● Input data

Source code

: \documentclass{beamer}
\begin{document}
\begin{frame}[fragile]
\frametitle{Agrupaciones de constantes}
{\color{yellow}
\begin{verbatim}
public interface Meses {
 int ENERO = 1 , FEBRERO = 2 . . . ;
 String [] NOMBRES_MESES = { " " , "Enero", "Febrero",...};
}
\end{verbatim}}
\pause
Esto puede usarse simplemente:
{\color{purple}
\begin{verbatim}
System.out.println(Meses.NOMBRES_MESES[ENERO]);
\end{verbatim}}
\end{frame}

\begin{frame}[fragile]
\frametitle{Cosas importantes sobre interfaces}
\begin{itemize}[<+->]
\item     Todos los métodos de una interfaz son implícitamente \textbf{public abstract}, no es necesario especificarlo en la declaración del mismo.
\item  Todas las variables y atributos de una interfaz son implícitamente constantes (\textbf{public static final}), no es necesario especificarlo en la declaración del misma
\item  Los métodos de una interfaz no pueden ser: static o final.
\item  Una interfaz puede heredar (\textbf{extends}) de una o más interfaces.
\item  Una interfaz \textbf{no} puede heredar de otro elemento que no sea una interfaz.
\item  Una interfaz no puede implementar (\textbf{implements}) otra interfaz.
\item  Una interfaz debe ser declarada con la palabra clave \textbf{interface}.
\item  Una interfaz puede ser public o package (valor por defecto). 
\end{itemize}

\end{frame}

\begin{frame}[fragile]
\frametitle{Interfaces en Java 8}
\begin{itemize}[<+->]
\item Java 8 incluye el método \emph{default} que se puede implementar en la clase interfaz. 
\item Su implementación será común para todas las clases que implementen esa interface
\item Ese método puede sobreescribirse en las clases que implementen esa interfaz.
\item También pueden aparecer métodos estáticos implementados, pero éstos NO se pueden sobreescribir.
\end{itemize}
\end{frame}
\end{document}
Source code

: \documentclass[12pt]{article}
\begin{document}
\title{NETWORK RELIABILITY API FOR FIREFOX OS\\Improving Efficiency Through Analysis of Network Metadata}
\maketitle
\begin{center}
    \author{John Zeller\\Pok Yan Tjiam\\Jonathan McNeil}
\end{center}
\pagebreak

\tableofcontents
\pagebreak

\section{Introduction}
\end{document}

● Assignment
Output each entry exactly. Leave none out.

● Response to this task
Source code

: \documentclass{beamer}
\begin{document}
\begin{frame}[fragile]
\frametitle{Agrupaciones de constantes}
{\color{yellow}
\begin{verbatim}
public interface Meses {
 int ENERO = 1 , FEBRERO = 2 . . . ;
 String [] NOMBRES_MESES = { " " , "Enero", "Febrero",...};
}
\end{verbatim}}
\pause
Esto puede usarse simplemente:
{\color{purple}
\begin{verbatim}
System.out.println(Meses.NOMBRES_MESES[ENERO]);
\end{verbatim}}
\end{frame}

\begin{frame}[fragile]
\frametitle{Cosas importantes sobre interfaces}
\begin{itemize}[<+->]
\item     Todos los métodos de una interfaz son implícitamente \textbf{public abstract}, no es necesario especificarlo en la declaración del mismo.
\item  Todas las variables y atributos de una interfaz son implícitamente constantes (\textbf{public static final}), no es necesario especificarlo en la declaración del misma
\item  Los métodos de una interfaz no pueden ser: static o final.
\item  Una interfaz puede heredar (\textbf{extends}) de una o más interfaces.
\item  Una interfaz \textbf{no} puede heredar de otro elemento que no sea una interfaz.
\item  Una interfaz no puede implementar (\textbf{implements}) otra interfaz.
\item  Una interfaz debe ser declarada con la palabra clave \textbf{interface}.
\item  Una interfaz puede ser public o package (valor por defecto). 
\end{itemize}

\end{frame}

\begin{frame}[fragile]
\frametitle{Interfaces en Java 8}
\begin{itemize}[<+->]
\item Java 8 incluye el método \emph{default} que se puede implementar en la clase interfaz. 
\item Su implementación será común para todas las clases que implementen esa interface
\item Ese método puede sobreescribirse en las clases que implementen esa interfaz.
\item También pueden aparecer métodos estáticos implementados, pero éstos NO se pueden sobreescribir.
\end{itemize}
\end{frame}
\end{document}
Source code

: \documentclass[12pt]{article}
\begin{document}
\title{NETWORK RELIABILITY API FOR FIREFOX OS\\Improving Efficiency Through Analysis of Network Metadata}
\maketitle
\begin{center}
    \author{John Zeller\\Pok Yan Tjiam\\Jonathan McNeil}
\end{center}
\pagebreak

\tableofcontents
\pagebreak

\section{Introduction}
\end{document}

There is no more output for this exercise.